Quatre adresses, quatre façons d’habiter les Vosges
Nous avons parcouru le massif, du Nord-Ouest thermal aux vallées profondes autour de Gérardmer. Voici quatre campings que nous avons retenus — non pas parce qu’ils sont les plus grands, mais parce que chacun raconte une manière différente d’être là.
Corcieux · Aux portes de GérardmerCamping Au Mica — la forêt à portée de main
On arrive par une route qui serpente entre les sapins, et l’on comprend tout de suite ce que veut dire « être en pleine nature ». Au Mica, à Corcieux, a la taille juste : assez petit pour qu’on reconnaisse les visages au bout de deux jours, assez équipé pour qu’on n’ait envie de repartir nulle part.
La position est stratégique. Gérardmer et ses lacs sont à une quinzaine de kilomètres, la vallée de la Vologne et ses cascades s’ouvrent juste à côté, et les sentiers de randonnée partent des environs immédiats. Corcieux est de ces villages-carrefours qui permettent de changer de vallée chaque matin sans jamais faire de route.
Pour qui : ceux qui veulent marcher tous les jours et rentrer le soir dans un lieu calme, familial, sans agitation.
Corcieux · Vallée du NeunéCamping Le Clos de la Chaume — l’art du petit camping soigné
Il y a des lieux où l’on sent immédiatement que quelqu’un s’occupe de tout, avec attention. Le Clos de la Chaume est de ceux-là. Les emplacements sont vastes, délimités par des haies et des arbres — chacun a son coin d’ombre, sa lumière, son intimité. Rien n’est laissé au hasard, et rien n’est ostentatoire.

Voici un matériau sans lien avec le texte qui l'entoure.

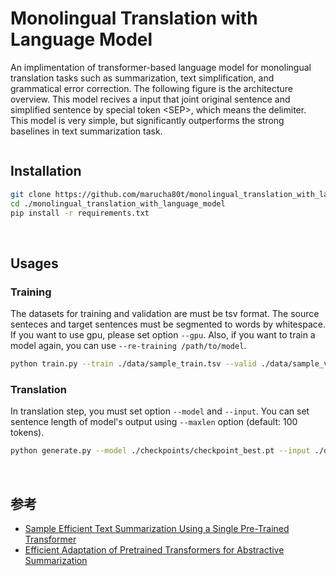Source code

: # Monolingual Translation with Language Model
An implimentation of transformer-based language model for monolingual translation tasks
such as summarization, text simplification, and grammatical error correction.
The following figure is the architecture overview. This model recives a input that
joint original sentence and simplified sentence by special token \<SEP\>, which means
the delimiter. This model is very simple, but significantly outperforms 
the strong baselines in text summarization task.

![]()
<br>


## Installation
```sh
git clone https://github.com/marucha80t/monolingual_translation_with_language_model.git
cd ./monolingual_translation_with_language_model
pip install -r requirements.txt
```
<br>


## Usages
### Training
The datasets for training and validation are must be tsv format.
The source senteces and target sentences must be segmented to words by whitespace.
If you want to use gpu, please set option `--gpu`.
Also, if you want to train a model again, you can use `--re-training /path/to/model`.

```sh
python train.py --train ./data/sample_train.tsv --valid ./data/sample_valid.tsv --savedir ./checkpoints --gpu
```

### Translation
In translation step, you must set option `--model` and `--input`.
You can set sentence length of model's output using `--maxlen` option (default: 100 tokens).

```sh
python generate.py --model ./checkpoints/checkpoint_best.pt --input ./data/sample_test.txt --gpu
```

<br>



## 参考
- [Sample Efficient Text Summarization Using a Single Pre-Trained Transformer](https://arxiv.org/abs/1905.08836)
- [Efficient Adaptation of Pretrained Transformers for Abstractive Summarization](https://arxiv.org/abs/1906.00138)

C’est un camping profondément engagé sur le plan environnemental, où la biodiversité du terrain fait partie du projet : arbres préservés, gestion raisonnée, respect du vivant. Une adresse régulièrement citée parmi les plus agréables du massif, et qui doit sa réputation à sa constance plus qu’à ses effets.
Pour qui : les couples, les campeurs expérimentés et les amateurs de campings à taille humaine, soignés jusque dans les détails.
Herpelmont · Vallée de la VologneCamping Domaine des Messires — le camping au bord de l’eau
Le Domaine des Messires possède ce que peu de campings vosgiens peuvent offrir : un lac privé, bordé de forêt, autour duquel toute la vie du domaine s’organise. Le matin, la brume flotte sur l’eau. En journée, on nage, on pagaie, on pêche, on ne fait rien. Le soir, les reflets deviennent orange puis noirs, et le silence s’installe.
C’est un lieu qui invite à ralentir vraiment. On y vient pour une semaine et l’on finit par ne plus reprendre la voiture — ce qui, dans les Vosges, est le plus beau compliment qu’on puisse faire à un camping.
Pour qui : ceux qui rêvent d’ouvrir la tente ou l’auvent sur un plan d’eau, et de ne plus bouger.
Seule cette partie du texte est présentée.